Akademik

Resnais, Alain
(1922- )
   Cinematographer, director, and editor. Alain Resnais began experimenting with filmmaking at the age of fourteen. He studied film at the Institut des Hautes Études Cinématographiques (IDHEC) before becoming a filmmaker. While there, he took courses with the avant-garde filmmaker and theorist Jean Epstein. Epstein's theories, particularly those concerning film's capacity to render the mental life of a character or an age, seem to have resonated quite strongly with Resnais, and his filmmaking style would show the influence of Epstein's work. Resnais's first film was the short documentary Van Gogh (1948), which won an Academy Award. It was followed by the shorts Gaugin (1950) and Guernica (1950). He continued to focus on the fine arts in Les statues meurent aussi (1953), a documentary about African art that earned him the Prix Jean-Vigo. The short Toute la mémoire du monde (1956), a documentary on France's Bibliothèque Nationale, is an early example of Resnais's long-term interest in the complexities of memory, evidence of the influence of Epstein. His renowned documentary on the Holocaust, Nuit et brouillard (1955), has been lauded for its rich contemplation of human memory and trauma, as is his most famous feature film, Hiroshima mon amour (1959), which was based on the script by the novelist and filmmaker Marguerite Duras. These two films together point to the particular way in which memory and mental life have been rendered in Resnais's work, through an exploration of war and the mental traces it leaves, from trauma and repression to the process of memorialization. Resnais's innovative use of fragmented narrative, montage, and interspersed documentary footage in Hiroshima mon amour are a case in point, and the film attracted wide critical attention and sparked his association with the New Wave. The film won the Film Writers Award at Cannes, though it was initially excluded from the program for political reasons.
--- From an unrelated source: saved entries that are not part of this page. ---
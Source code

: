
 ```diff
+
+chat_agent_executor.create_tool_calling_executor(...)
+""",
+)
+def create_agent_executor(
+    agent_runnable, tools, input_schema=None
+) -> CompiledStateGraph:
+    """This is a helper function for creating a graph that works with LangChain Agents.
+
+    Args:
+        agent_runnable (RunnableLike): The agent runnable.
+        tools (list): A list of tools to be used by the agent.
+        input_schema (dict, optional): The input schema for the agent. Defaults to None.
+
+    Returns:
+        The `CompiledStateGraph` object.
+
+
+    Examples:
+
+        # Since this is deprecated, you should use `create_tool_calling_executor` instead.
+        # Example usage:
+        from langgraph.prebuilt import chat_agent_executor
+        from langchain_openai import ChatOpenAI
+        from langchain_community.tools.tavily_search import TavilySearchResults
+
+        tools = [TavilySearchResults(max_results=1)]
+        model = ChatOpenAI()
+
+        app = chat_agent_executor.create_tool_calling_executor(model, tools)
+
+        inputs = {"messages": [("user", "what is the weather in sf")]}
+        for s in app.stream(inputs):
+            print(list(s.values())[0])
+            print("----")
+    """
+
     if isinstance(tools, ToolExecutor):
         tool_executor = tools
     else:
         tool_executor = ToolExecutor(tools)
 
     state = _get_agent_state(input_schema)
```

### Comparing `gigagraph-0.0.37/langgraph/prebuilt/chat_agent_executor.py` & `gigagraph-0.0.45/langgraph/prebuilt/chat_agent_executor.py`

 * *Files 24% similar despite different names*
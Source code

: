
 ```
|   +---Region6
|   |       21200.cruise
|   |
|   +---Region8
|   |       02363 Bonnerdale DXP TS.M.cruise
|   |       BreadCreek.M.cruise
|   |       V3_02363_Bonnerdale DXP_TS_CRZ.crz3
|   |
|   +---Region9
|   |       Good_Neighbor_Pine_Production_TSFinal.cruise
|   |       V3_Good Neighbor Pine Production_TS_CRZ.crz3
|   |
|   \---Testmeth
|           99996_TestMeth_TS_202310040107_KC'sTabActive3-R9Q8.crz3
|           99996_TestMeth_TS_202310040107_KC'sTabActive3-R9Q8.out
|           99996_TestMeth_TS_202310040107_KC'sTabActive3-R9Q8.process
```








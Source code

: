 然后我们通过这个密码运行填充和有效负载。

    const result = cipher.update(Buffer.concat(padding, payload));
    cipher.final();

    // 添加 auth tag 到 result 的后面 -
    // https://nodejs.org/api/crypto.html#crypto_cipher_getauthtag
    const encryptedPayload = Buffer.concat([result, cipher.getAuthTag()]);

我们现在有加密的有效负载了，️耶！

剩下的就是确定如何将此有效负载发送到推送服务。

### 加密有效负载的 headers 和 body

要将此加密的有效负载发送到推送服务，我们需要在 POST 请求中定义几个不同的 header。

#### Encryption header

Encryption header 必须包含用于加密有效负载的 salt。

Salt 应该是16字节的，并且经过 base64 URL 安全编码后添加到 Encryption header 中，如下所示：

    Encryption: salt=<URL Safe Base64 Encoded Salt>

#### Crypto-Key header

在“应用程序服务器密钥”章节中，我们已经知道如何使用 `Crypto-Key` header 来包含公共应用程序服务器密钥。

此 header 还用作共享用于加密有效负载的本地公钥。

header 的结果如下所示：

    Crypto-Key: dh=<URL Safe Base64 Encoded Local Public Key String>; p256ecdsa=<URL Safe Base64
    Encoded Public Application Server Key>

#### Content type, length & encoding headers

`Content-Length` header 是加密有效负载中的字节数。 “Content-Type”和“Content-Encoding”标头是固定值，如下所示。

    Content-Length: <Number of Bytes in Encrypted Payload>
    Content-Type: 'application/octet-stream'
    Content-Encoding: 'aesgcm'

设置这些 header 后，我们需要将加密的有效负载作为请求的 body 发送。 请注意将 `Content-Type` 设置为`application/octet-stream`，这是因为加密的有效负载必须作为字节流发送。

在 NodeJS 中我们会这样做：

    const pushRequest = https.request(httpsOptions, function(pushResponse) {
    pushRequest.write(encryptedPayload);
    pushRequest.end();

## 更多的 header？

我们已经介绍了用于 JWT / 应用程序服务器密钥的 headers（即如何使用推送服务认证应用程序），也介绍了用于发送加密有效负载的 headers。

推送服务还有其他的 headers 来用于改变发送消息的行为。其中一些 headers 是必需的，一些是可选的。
   Alain Robbe-Grillet, one of the inventors of le nouveau roman (the "new novel"), scripted Resnais's second feature, L'Année dernière à Marienbad (1961), which won a Golden Lion at Venice. This film is also influenced by Epstein's theories as it attempts to represent the effects of psychological trauma on film. While the role of war is not evident in this film, some critics, Lynn Higgins among them, have argued that the film is about the Algerian War, which functions as the ultimate repressed trauma so repressed the viewer never actually gets to it. It may also be worth noting that the film was made in a climate of censorship.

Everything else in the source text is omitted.